Intrigued yet?  Be sure to check out the complete article at TVverdict.com.

By B.J. Keeton

B.J. KEETON is a writer, teacher, and runner. When he isn't trying to think of a way to trick Fox into putting Firefly back on the air, he is either writing science fiction, watching an obscene amount of genre television, or looking for new ways to integrate fitness into his geektastic lifestyle. He is also the author of BIRTHRIGHT and co-author of NIMBUS. Both books are available for Amazon Kindle.


  1. Yet….

    The issue is stories with no major direction, bad acting by many of the cast, and the interesting bits fall to the wayside so we can see Echo turned into various fantasies that have grown old.
    The concept is sound, Whedon is talented, but Eliza’s hand in this is ruining the overall theme and creates a muddy, insipid mess.

    Maybe next time Whedon fans.
    .-= Tempest of News´s last blog ..Age of Conan – Ending? Beginning? =-.

    1. I agree that it is Eliza Dushku who is the weakest link. I absolutely adore Topher and Victor. The rest of the cast is splendid, too, but those two just shine, if you ask me.

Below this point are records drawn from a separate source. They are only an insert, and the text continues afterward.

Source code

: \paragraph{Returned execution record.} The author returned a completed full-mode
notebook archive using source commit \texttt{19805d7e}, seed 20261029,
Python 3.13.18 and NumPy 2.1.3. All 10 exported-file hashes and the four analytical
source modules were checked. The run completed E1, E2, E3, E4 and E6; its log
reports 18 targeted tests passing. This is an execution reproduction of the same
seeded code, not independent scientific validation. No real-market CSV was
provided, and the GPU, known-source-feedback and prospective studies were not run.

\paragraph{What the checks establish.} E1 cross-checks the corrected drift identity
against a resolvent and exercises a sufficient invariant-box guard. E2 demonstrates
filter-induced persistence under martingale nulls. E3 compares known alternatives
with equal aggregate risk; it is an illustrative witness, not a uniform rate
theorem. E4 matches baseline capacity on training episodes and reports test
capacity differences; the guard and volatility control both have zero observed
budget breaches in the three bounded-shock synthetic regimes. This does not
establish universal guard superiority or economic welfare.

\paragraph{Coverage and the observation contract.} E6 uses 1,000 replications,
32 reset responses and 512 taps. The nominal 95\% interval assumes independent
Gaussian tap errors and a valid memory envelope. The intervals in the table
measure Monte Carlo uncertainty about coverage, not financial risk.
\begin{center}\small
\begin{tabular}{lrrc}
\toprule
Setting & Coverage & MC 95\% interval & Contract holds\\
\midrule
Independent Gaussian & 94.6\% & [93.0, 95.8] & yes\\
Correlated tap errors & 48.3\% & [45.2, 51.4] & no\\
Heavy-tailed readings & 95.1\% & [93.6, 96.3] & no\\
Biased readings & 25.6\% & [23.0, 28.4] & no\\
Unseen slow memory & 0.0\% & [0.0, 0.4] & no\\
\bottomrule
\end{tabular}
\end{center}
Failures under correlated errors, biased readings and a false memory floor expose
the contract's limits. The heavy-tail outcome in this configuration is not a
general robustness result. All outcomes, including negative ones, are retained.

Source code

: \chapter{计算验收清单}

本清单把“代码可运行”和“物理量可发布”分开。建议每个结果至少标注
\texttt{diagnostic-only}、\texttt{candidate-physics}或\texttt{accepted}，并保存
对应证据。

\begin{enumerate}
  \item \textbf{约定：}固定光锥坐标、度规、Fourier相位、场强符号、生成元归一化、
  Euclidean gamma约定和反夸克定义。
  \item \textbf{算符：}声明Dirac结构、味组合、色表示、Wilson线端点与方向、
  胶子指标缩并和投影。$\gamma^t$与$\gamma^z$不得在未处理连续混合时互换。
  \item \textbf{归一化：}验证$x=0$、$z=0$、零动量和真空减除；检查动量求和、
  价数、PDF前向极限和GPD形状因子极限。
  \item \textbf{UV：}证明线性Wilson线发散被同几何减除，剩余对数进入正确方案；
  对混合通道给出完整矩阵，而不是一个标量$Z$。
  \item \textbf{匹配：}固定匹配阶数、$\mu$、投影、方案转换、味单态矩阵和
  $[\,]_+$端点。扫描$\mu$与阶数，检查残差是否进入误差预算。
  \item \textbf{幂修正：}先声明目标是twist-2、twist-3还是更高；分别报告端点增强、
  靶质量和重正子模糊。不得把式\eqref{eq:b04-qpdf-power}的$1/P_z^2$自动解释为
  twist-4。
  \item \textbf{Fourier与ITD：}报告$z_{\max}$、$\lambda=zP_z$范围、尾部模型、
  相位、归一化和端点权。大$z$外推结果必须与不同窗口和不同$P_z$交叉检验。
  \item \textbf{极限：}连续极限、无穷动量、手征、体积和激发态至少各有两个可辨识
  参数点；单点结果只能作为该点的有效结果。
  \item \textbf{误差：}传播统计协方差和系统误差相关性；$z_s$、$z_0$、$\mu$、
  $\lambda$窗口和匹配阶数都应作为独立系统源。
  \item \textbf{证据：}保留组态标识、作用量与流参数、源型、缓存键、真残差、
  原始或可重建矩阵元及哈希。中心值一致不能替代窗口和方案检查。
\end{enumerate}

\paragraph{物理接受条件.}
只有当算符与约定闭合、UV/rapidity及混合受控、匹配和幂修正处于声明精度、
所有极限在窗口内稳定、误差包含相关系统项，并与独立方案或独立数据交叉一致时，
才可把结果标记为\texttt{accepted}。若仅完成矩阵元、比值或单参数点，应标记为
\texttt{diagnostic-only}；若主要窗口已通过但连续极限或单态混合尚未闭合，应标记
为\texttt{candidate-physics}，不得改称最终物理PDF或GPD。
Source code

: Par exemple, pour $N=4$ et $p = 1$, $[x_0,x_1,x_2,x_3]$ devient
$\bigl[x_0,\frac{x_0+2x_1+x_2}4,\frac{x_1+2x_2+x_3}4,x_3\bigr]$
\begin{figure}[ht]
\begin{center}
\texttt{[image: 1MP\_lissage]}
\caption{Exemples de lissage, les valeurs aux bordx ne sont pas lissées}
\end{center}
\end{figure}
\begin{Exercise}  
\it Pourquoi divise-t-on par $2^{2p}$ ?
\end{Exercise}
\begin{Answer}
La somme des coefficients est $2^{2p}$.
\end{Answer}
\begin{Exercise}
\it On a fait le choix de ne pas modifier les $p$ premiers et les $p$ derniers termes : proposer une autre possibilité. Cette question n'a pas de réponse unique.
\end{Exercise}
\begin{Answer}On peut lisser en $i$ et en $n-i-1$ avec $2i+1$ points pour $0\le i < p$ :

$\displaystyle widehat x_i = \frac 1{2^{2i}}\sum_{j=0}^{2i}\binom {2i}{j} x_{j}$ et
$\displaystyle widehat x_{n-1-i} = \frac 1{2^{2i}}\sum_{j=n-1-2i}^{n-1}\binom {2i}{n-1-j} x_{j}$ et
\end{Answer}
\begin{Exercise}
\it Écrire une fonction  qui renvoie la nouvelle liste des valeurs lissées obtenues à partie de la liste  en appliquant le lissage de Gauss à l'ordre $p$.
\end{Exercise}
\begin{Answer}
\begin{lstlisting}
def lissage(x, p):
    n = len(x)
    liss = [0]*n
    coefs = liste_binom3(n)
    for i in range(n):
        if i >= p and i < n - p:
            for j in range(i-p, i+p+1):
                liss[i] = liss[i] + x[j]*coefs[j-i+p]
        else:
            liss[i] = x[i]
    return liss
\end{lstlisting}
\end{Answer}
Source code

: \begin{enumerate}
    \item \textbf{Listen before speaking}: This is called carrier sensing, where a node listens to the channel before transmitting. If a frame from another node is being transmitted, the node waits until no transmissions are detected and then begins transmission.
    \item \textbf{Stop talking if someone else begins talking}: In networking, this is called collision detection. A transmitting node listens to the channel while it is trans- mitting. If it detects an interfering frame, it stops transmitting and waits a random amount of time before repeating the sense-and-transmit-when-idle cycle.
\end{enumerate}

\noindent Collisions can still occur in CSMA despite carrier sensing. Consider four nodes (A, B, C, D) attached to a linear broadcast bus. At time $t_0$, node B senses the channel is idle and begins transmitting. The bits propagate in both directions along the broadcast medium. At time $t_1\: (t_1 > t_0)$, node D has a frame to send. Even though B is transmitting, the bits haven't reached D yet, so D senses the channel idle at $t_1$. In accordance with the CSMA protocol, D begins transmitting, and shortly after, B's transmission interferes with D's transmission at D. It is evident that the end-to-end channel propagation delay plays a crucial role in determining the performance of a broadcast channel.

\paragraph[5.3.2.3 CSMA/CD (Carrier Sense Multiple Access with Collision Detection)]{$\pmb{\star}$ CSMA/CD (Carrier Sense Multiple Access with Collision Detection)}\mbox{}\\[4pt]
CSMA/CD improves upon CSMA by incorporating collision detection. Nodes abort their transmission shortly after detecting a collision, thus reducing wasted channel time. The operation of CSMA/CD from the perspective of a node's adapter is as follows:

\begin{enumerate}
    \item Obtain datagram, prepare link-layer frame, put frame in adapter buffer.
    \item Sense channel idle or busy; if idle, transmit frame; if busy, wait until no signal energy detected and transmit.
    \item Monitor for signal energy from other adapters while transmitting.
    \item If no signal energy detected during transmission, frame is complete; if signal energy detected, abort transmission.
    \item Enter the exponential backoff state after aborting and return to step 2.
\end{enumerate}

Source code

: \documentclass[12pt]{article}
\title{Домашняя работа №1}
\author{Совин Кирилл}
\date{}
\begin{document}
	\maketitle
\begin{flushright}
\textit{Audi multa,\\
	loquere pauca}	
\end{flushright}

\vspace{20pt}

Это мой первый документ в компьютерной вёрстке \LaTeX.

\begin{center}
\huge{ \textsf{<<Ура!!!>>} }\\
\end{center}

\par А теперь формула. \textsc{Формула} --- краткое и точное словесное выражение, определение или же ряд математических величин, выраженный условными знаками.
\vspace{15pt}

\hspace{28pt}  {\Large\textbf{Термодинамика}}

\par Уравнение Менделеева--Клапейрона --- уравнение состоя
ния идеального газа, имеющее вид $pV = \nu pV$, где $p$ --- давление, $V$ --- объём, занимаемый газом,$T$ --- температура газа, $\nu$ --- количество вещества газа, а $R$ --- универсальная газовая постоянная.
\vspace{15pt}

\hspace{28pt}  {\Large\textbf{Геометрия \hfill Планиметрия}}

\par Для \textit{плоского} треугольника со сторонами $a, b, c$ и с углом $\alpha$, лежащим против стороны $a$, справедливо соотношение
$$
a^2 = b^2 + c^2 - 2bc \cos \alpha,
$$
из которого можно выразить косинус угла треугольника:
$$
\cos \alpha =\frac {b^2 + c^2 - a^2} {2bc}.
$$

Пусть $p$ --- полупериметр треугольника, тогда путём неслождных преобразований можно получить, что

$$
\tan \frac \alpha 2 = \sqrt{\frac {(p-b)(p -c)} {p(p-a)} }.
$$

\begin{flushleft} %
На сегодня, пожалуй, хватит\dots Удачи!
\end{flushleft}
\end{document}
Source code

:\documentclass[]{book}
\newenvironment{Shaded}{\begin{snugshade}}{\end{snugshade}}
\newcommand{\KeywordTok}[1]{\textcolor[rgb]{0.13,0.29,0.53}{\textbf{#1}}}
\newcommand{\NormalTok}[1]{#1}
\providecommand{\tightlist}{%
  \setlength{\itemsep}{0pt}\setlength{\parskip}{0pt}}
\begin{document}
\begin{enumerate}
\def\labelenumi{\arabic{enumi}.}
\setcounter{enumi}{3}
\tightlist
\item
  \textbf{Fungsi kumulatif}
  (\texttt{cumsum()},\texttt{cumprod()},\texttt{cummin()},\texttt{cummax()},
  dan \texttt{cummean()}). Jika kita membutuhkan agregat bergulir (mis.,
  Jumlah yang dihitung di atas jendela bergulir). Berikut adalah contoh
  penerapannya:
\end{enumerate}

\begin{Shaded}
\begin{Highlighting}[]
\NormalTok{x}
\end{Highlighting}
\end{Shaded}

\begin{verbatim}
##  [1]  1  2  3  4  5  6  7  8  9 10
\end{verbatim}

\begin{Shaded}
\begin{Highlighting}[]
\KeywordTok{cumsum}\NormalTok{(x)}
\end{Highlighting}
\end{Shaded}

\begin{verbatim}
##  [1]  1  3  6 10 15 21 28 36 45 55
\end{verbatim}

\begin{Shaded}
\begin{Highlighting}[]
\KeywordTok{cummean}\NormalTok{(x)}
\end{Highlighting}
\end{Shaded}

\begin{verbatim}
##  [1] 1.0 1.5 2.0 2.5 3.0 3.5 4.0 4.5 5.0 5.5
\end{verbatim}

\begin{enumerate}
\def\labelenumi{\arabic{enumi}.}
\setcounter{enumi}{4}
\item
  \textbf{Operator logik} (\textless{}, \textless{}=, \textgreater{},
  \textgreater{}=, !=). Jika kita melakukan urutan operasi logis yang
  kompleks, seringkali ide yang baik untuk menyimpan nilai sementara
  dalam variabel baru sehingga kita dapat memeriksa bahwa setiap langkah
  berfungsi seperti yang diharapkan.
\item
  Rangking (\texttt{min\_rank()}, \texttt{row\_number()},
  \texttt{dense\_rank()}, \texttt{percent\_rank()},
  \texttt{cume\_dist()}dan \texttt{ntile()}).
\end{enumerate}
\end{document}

      Eliza would be a fantastic side character like she was on Buffy, but having her in the main role makes the whole thing a little stilted.

      And as for the stories with no major direction, I disagree. After seeing “Epitaph One,” I know there’s somewhere the narrative goes, but it will never get there since Fox has all but said there will be no S3. 🙁

      1. Why is it everyone uses Epitaph as a reason that the show is so great, when it is not really considered canon.
        The episode never aired, thus it does not fit the criteria of the shows overarching theme.
        At this point the show can go in ANY direction…and the one chosen for the last few episodes that have aired this season are going nowhere actually.
        If the show would have started with Epitaph, and then did a “previously” type of feeling, then I would be there. We would know that all of the shows are a lead up to something greater.
        Until any inkling of Epitaph appears, there is just nothing that says the show is ready to go there.

        Look to Fringe as a story with more promise of going somewhere. It is s a show with major promise.
        All of the “monster of the week” episodes are cool because we know eventually we will get MAJOR plot points.
        There is no major plot in Dollhouse except for the saving of Echo…and thanks to the meandering story, I could care less what happens to Echo now.
        .-= Tempest of News´s last blog ..Age of Conan – Ending? Beginning? =-.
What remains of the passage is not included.